Avant de composer ses premiers opéras, Wagner est un jeune chef qui
dirige de nombreux opéras dont il apprend le métier, l’écriture, les
enjeux… vocaux comme dramatiques. Dès 15 ans à Leipzig (1828), le
jeune compositeur apprend l’écriture musicale auprès de Theodor Weinlig,
alors cantor à Saint-Thomas. Une première Symphonie en ut (1831)

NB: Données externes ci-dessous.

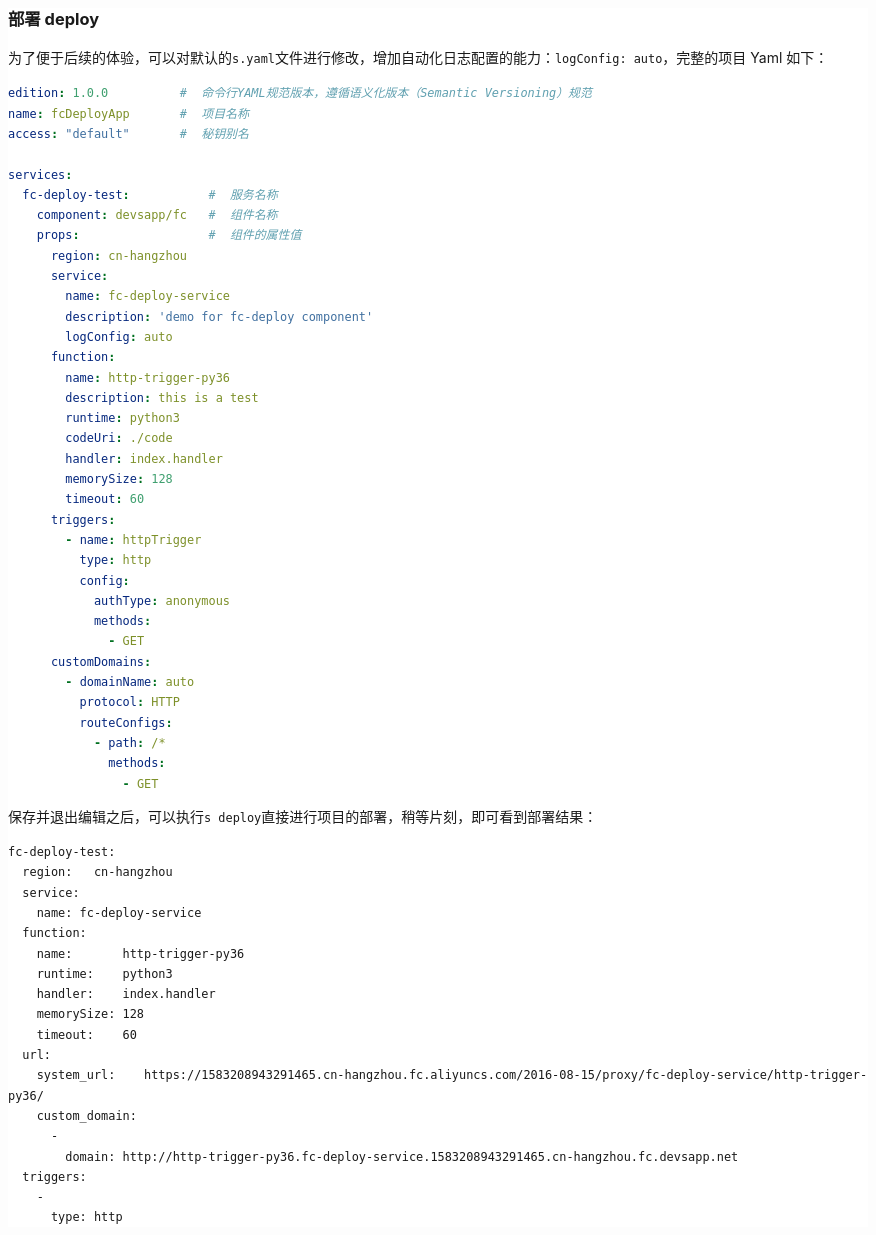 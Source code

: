 ### 部署 deploy

为了便于后续的体验，可以对默认的`s.yaml`文件进行修改，增加自动化日志配置的能力：`logConfig: auto`，完整的项目 Yaml 如下：

```yaml
edition: 1.0.0          #  命令行YAML规范版本，遵循语义化版本（Semantic Versioning）规范
name: fcDeployApp       #  项目名称
access: "default"       #  秘钥别名

services:
  fc-deploy-test:           #  服务名称
    component: devsapp/fc   #  组件名称
    props:                  #  组件的属性值
      region: cn-hangzhou
      service:
        name: fc-deploy-service
        description: 'demo for fc-deploy component'
        logConfig: auto
      function:
        name: http-trigger-py36
        description: this is a test
        runtime: python3
        codeUri: ./code
        handler: index.handler
        memorySize: 128
        timeout: 60
      triggers:
        - name: httpTrigger
          type: http
          config:
            authType: anonymous
            methods:
              - GET
      customDomains:
        - domainName: auto
          protocol: HTTP
          routeConfigs:
            - path: /*
              methods:
                - GET
```

保存并退出编辑之后，可以执行`s deploy`直接进行项目的部署，稍等片刻，即可看到部署结果：

```shell script
fc-deploy-test: 
  region:   cn-hangzhou
  service: 
    name: fc-deploy-service
  function: 
    name:       http-trigger-py36
    runtime:    python3
    handler:    index.handler
    memorySize: 128
    timeout:    60
  url: 
    system_url:    https://1583208943291465.cn-hangzhou.fc.aliyuncs.com/2016-08-15/proxy/fc-deploy-service/http-trigger-py36/
    custom_domain: 
      - 
        domain: http://http-trigger-py36.fc-deploy-service.1583208943291465.cn-hangzhou.fc.devsapp.net
  triggers: 
    - 
      type: http
```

démontre un tempérament très tôt maîtrisé: bavard, emporté, entier et
toujours épique.
Les Fées, La Défense d’aimer… vers Rienzi
Leipzig, Riga, Paris, Dresde (1828-1843)
Les premiers essais lyriques indiquent clairement l’assimilation du
grand opéra français où les chœurs spectaculaires, les grands airs
dramatiques, les finales d’acte sont particulièrement soignés: Les Fées composé à Wurtzbourg en 1832
(créé en 1888) quand il est justement chef des choeurs de l’Opéra,
dérive directement de Weber et Marschner, les artisans de l’opéra
romantique en germe.
A Magdebourg où il est chef d’orchestre en 1834, Wagner compose et fait
crée La défense d’aimer en 1836 (au titre déjà annonciateur de
tout son théâtre qui met en scène l’impossibilité de réaliser ses
désirs):
Wagner y associe la grande forme d’Auber enrichie par la connaissance de
l’opéra italien. C’est un échec qui l’amène à réfléchir sur une forme
musicale où drame, action et chant sont étroitement fusionnés: il écrira
désormais, comme Berlioz, ses propres livrets. A 23 ans, Wagner
s’impose déjà comme compositeur et chef d’orchestre de talent: il épouse
alors sa première compagne, l’actrice Minna Planer (1836), est nommé à
Königsberg. En 1837, il est à Riga comme chef d’orchestre où s’élabore
la trame de Rienzi, ouvrage décisif de la jeunesse qui synthétise
tout ce que le compositeur a appris en dirigeant depuis la fosse, où il
fusionne les formes spectaculaires et ses propres conceptions
théâtrales. D’aucun ont jugé avec raisons que Rienzi était le dernier
opéra de Meyerbeer.
Poursuivi pour dettes, Wagner s’enfuit de Riga: traverse la Baltique, rejoint Londres puis Paris où il arrive en 1839. Wagner souhaitait y faire représenter à l’opéra Rienzi
dont la réussite formelle aurait plu au parterre: souffle et grandeur,
psychologie et intimité, choeurs monumentaux, orchestre en feu, finales
très soignés. Aucun doute, c’est une première somme qui recueille tout
ce que le jeune compositeur de 26 ans pouvait faire de mieux. A Paris,
écarté des cercles influents, Wagner vit de petits travaux
(transcriptions, réductions, et aussi rédaction pour la Gazette
Musicale).
A Meudon, il compose une grande partie du Vaisseau Fantôme dont
le thème marin et la présence de la houle menaçante ne sont pas sans
évoquer sa traversée agitée sur l’océan entre Londres et Paris. Déjà se
profile, dans le choix de grandes figures héroïques masculines, toutes à
différents niveaux maudites, abonnées au malheur et aux épreuves,
l’opéra romantique germanique dont il réalise le modèle avec Tannhäuser
et Lohengrin. Leur légende respective occupe l’esprit du compositeur en
France.
C’est finalement la création de Rienzi à Dresde en 1842, à
presque 30 ans, que Wagner obtient le poste de Kapellmeister à la Cour
de Saxe dès 1843. Le spectaculaire et la violence solennelle dans
l’esprit de Spontini y impressionnent l’audience: Wagner a trouvé non
pas à Paris mais à Dresde, son premier public et un protecteur engagé.